Sehr flexibel und den alten Menschen sehr leicht zu vermitteln, aber darüberhinaus auch sehr sicher, ist das von uns präferierte Verfahren mit dem Sparbuch. Der Vorsorgekunde zahlt den Vorsorgebetrag auf ein Sparbuch ein und dieses wird mit einem Sperrvermerk versehen „Nur im Falle meines Todes gegen Vorlage einer Sterbeurkunde an das Bestattungshaus XYZ auszuzahlen“. Das Buch verbleibt beim Bestatter, so ist dieser sicher, daß der Kunde das Geld inzwischen nicht abhebt und ausgibt; und der Kunde kann durch den Sperrvermerk sicher sein, daß auch der Bestatter nicht vor der Zeit an das Geld kommt.

So ein Sparbuch gab es auch für Frau Schönleber und eben dieses haben wir auch an sie ausgehändigt, worüber ein Aktenvermerk und eine von ihr selbst unterschriebene Quittung bestehen.
Normalerweise würden wir das Sparbuch an den übernehmenden Bestatter senden, aber Frau Schönleber wollte das nicht und erklärte das seinerzeit damit, daß sie noch den Namen des Bestatters im Sparbuch bei der Bank ändern lassen wollte.

Jetzt hat die gute Alte vor zwei Tagen im Buch der Lebenden den Erledigungsvermerk bekommen, ist also verstorben. Nun steht ihre Tochter vor dem Problem, daß das Bestattungshaus Kuhmeier behauptet, kein Geld von Frau Schönleber bekommen zu haben.
Bei uns hat sie das Sparbuch abgeholt aber bei Kollege Kuhmeier weder das Buch abgegeben, noch das Geld bezahlt.
Sie habe gesagt, sie verfüge über genügend Geld und es sei im Falle ihres Todes genug da.
Auch solche Bestattungsvorsorgen kann man abschließen, ganz ohne Geld, aber logischerweise ist der Bestatter nur dann auch zur Bestattung verpflichtet, wenn das Geld auch wirklich zur Verfügung steht.

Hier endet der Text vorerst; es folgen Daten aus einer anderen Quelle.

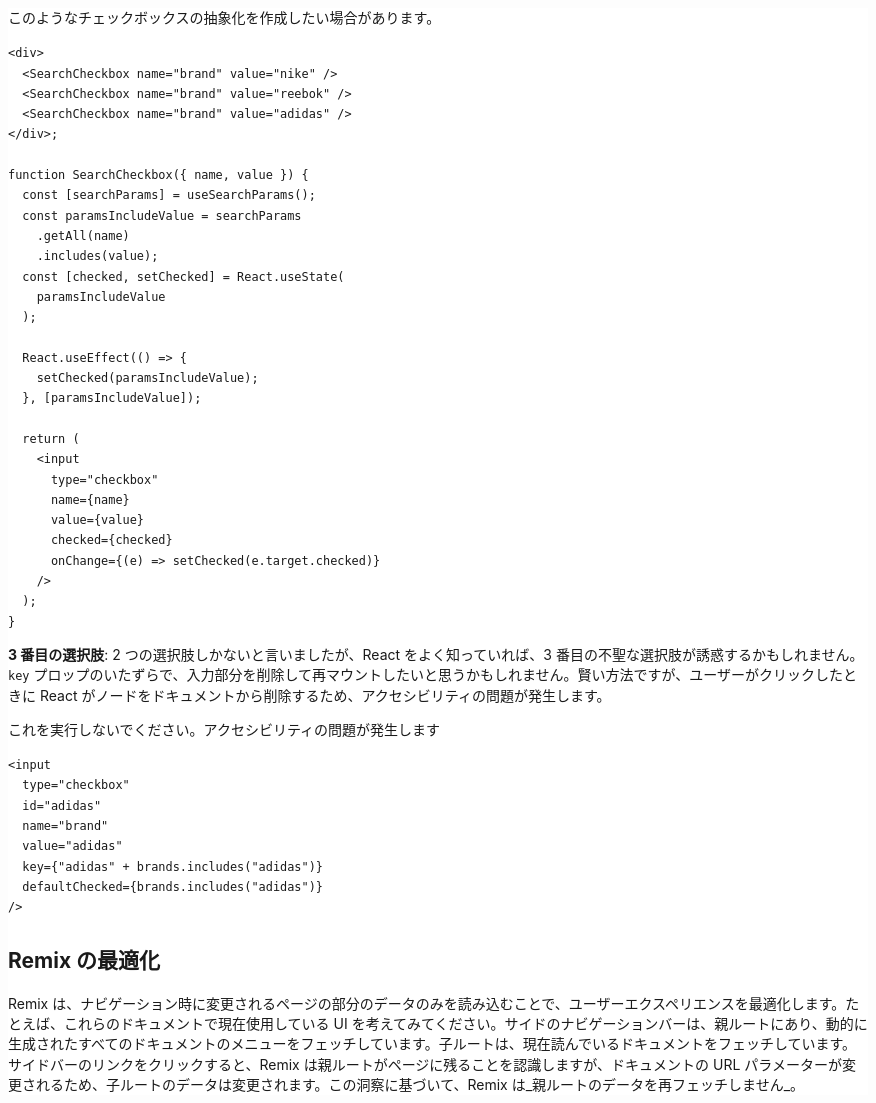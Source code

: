 このようなチェックボックスの抽象化を作成したい場合があります。

```tsx
<div>
  <SearchCheckbox name="brand" value="nike" />
  <SearchCheckbox name="brand" value="reebok" />
  <SearchCheckbox name="brand" value="adidas" />
</div>;

function SearchCheckbox({ name, value }) {
  const [searchParams] = useSearchParams();
  const paramsIncludeValue = searchParams
    .getAll(name)
    .includes(value);
  const [checked, setChecked] = React.useState(
    paramsIncludeValue
  );

  React.useEffect(() => {
    setChecked(paramsIncludeValue);
  }, [paramsIncludeValue]);

  return (
    <input
      type="checkbox"
      name={name}
      value={value}
      checked={checked}
      onChange={(e) => setChecked(e.target.checked)}
    />
  );
}
```

**3 番目の選択肢**: 2 つの選択肢しかないと言いましたが、React をよく知っていれば、3 番目の不聖な選択肢が誘惑するかもしれません。`key` プロップのいたずらで、入力部分を削除して再マウントしたいと思うかもしれません。賢い方法ですが、ユーザーがクリックしたときに React がノードをドキュメントから削除するため、アクセシビリティの問題が発生します。

<docs-error>これを実行しないでください。アクセシビリティの問題が発生します</docs-error>

```tsx bad lines=[6,7]
<input
  type="checkbox"
  id="adidas"
  name="brand"
  value="adidas"
  key={"adidas" + brands.includes("adidas")}
  defaultChecked={brands.includes("adidas")}
/>
```

## Remix の最適化

Remix は、ナビゲーション時に変更されるページの部分のデータのみを読み込むことで、ユーザーエクスペリエンスを最適化します。たとえば、これらのドキュメントで現在使用している UI を考えてみてください。サイドのナビゲーションバーは、親ルートにあり、動的に生成されたすべてのドキュメントのメニューをフェッチしています。子ルートは、現在読んでいるドキュメントをフェッチしています。サイドバーのリンクをクリックすると、Remix は親ルートがページに残ることを認識しますが、ドキュメントの URL パラメーターが変更されるため、子ルートのデータは変更されます。この洞察に基づいて、Remix は_親ルートのデータを再フェッチしません_。


[action]: ../route/action
[cloudflare-kv-setup]: https://developers.cloudflare.com/workers/cli-wrangler/commands#kv
[cloudflare-kv]: https://developers.cloudflare.com/workers/learning/how-kv-works
[error-boundary]: ../route/error-boundary
[fauna]: https://fauna.com
[fetcher-submit]: ../hooks/use-fetcher#fetchersubmit
[loader]: ../route/loader
[prisma]: https://prisma.io
[request]: https://developer.mozilla.org/en-US/docs/Web/API/Request
[search-params-getall]: https://developer.mozilla.org/en-US/docs/Web/API/URLSearchParams/getAll
[should-revalidate]: ../route/should-revalidate
[url-search-params]: https://developer.mozilla.org/en-US/docs/Web/API/URLSearchParams
[url]: https://developer.mozilla.org/en-US/docs/Web/API/URL
[use-submit]: ../hooks/use-submit
[useloaderdata]: ../hooks/use-loader-data
[server-vs-client-code]: ../discussion/server-vs-client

Wir jedenfalls haben Frau Schönlebers „Kohle“ nicht mehr und das können wir belegen.
Aber das interessiert die Tochter, Frau Himmelreiter, überhaupt nicht: „Sehen Sie zu, wie Sie das Geld zusammenbringen, ich komme heut‘ Nachmittag mit meinem Mann vorbei und hole es ab.“

Noch ehe ich irgendwas sagen kann, hat sie den Schal wieder festgezurrt und verläßt wutschnaubend unser Haus.